→ The task
In the listing below, locate the line containing "among many attributes." and the line containing "ClickUp is also". Output both of them and every line between, exactly as written, and nothing more.

________

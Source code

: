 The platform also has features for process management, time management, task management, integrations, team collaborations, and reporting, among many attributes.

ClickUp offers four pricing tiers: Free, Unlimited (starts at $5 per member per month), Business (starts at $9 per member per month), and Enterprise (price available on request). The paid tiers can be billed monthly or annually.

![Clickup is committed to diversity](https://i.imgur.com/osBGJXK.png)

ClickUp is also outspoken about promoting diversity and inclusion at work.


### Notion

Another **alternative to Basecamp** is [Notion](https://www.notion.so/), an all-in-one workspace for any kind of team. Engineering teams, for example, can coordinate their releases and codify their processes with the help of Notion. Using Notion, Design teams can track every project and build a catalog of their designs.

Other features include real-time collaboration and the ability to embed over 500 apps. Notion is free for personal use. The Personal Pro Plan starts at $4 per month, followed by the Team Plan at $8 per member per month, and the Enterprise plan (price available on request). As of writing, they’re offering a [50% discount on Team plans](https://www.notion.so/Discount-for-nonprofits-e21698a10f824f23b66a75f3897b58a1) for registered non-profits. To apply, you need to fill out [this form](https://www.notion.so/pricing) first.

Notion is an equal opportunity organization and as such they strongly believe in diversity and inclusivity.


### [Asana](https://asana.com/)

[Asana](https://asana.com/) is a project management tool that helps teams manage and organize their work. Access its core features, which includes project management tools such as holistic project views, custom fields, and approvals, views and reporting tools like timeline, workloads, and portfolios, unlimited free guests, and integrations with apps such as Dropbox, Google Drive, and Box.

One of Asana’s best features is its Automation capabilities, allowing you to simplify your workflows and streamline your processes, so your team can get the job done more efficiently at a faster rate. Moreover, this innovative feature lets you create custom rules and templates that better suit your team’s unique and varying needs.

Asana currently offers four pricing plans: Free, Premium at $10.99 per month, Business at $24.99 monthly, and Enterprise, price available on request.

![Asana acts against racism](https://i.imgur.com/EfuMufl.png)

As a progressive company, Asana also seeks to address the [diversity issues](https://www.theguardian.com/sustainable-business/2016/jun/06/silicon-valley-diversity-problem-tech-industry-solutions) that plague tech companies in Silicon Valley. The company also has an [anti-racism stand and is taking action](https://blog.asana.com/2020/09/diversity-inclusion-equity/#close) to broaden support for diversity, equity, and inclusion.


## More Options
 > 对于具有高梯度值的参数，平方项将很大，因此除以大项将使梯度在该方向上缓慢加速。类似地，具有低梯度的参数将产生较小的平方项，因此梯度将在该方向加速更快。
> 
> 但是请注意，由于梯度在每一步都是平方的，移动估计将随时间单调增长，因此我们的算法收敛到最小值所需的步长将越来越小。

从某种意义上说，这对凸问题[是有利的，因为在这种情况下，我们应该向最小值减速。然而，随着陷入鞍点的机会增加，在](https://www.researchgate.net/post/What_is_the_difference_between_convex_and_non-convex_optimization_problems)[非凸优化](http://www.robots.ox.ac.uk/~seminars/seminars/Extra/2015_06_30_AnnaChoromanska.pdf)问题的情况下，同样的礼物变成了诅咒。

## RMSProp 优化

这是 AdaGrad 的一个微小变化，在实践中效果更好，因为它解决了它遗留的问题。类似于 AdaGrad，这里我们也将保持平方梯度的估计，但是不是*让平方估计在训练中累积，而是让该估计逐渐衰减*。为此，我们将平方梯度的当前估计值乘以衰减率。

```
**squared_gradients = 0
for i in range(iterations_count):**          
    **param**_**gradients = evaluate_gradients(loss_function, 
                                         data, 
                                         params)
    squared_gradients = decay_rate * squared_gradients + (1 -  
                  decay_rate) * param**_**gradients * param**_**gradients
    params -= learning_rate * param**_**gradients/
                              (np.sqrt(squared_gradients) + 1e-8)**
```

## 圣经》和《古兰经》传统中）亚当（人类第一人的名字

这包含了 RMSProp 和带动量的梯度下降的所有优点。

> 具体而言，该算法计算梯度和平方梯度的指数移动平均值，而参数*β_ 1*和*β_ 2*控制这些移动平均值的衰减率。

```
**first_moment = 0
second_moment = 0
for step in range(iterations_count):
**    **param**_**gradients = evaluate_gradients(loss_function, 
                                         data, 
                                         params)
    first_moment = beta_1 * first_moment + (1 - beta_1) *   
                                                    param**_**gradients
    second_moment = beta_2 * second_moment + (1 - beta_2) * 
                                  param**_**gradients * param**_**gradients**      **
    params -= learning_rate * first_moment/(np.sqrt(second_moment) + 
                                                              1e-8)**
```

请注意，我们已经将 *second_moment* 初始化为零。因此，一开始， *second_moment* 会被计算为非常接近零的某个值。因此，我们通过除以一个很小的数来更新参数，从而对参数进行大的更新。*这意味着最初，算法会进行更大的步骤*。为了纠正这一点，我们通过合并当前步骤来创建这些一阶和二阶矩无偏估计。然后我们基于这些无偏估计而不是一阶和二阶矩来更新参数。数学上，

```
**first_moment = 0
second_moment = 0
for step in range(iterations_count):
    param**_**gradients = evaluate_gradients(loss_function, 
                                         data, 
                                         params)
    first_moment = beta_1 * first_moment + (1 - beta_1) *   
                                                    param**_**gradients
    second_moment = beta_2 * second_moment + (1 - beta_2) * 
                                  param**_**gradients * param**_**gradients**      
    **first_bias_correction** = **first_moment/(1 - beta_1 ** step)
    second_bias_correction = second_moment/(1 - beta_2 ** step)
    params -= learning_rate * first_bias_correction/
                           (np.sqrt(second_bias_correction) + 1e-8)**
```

________

→ Output of the task
: The platform also has features for process management, time management, task management, integrations, team collaborations, and reporting, among many attributes.

ClickUp offers four pricing tiers: Free, Unlimited (starts at $5 per member per month), Business (starts at $9 per member per month), and Enterprise (price available on request). The paid tiers can be billed monthly or annually.

![Clickup is committed to diversity](https://i.imgur.com/osBGJXK.png)

ClickUp is also outspoken about promoting diversity and inclusion at work.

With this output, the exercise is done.